A segunda linha é mais branda e advoga que as formas censurantes deste governo socialista são qualitativa e quantitativamente diferentes das dos anteriores governos. É com Sócrates, dizem os seus arautos, que as liberdades se restringiram à sua menor expressão – porque o homem é despótico por natureza (lembra-se o jargão do quero posso e mando aplicado frequentemente a Sócrates) e porque quem lhe faz frente não resiste nem mais um dia. Um Calígula dos tempos actuais, portanto. Esta segunda vertente da paranóia libertária encontra a sua expressão mais enfática nos artigos de ABarreto.
Seja como for, a mensagem central é a de que se assiste a uma superlativização do poder socialista na sociedade portuguesa. Esta teoria, que tem muito de próximo com uma banal teoria da conspiração, parte do pressuposto de que a sociedade portuguesa era transparente e livre antes da chegada dos socialistas ao poder governativo. Elabora-se portanto consoante duas falácias, a saber, a sociedade portuguesa é transparente e os seus cidadãos são livres de optar, a sociedade portuguesa encontra-se refém de uma estratégia de sabotagem das liberdades individuais, estratégia essa que é reconhecível pelo proliferar do aparatus do poder. Esta proliferação não se restringe à mera constatação da distribuição de lugares públicos pelos membros do partido do governo, algo que seria prontamente assimilável a uma estratégia partidária. Vai muito para além disso. Assim, pode PPereira fazer soar os sinos a alertar a população contra a via verde, o cartão do cidadão, etc (estranho é que deixe de fora o telemóvel) num artigo que tem tanto de disparatado como de cómico (No Público de 26 de Maio de 2007 sob o título “Uma vida, uma ficha”). Todo o artigo sugere que esta parafrenália de tecnologias do poder foi implementada pela mão centralizadora de Sócrates. PPereira acordou para a evidência do controlo orweliano com a ditadura socrática; acordou portanto, tarde.

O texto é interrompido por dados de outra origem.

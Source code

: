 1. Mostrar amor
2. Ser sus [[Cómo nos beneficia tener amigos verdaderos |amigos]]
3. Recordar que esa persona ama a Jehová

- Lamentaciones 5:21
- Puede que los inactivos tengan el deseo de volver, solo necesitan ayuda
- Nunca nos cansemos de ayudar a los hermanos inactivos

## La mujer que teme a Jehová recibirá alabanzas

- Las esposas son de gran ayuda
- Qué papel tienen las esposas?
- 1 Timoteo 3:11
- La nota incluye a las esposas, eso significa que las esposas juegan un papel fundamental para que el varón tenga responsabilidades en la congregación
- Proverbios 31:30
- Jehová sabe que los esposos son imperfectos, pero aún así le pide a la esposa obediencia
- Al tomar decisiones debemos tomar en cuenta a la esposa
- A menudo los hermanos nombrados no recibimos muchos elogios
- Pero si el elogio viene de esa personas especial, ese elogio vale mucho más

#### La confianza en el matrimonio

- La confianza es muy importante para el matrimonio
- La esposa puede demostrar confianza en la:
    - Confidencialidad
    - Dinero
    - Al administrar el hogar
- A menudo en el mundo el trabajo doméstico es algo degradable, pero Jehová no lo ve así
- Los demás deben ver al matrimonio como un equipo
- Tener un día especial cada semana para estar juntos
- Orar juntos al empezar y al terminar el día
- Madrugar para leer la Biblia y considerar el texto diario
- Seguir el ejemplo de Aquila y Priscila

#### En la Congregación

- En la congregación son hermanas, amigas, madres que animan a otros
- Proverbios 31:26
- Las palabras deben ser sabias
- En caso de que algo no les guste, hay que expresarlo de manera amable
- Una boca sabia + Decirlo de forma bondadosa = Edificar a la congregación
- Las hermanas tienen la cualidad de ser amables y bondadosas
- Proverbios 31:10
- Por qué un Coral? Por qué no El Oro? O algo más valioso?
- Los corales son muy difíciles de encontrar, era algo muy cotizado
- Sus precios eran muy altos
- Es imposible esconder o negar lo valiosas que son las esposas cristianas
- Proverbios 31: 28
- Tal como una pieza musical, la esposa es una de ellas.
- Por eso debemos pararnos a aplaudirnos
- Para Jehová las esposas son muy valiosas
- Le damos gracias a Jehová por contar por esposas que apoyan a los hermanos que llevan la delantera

O que faz pena é que os “tempos que correm” mereciam de facto uma análise das deficientes liberdades e da gradual supressão dos direitos. Eventualmente enquadrada na conceptualização da hipermodernidade, que me parece ser o modelo teórico que melhor capta as modificações sociais e políticas pelas quais temos vindo a passar. A hipertrofia descabelada das críticas à conduta socialista esconde a exígua atenção prestada a estas dinâmicas, bem mais fundamentais para perceber o clima sufocante para onde as democracias actuais nos conduzem. Sucede que estas estão muito para além da efemeridade de um qualquer governo socialista.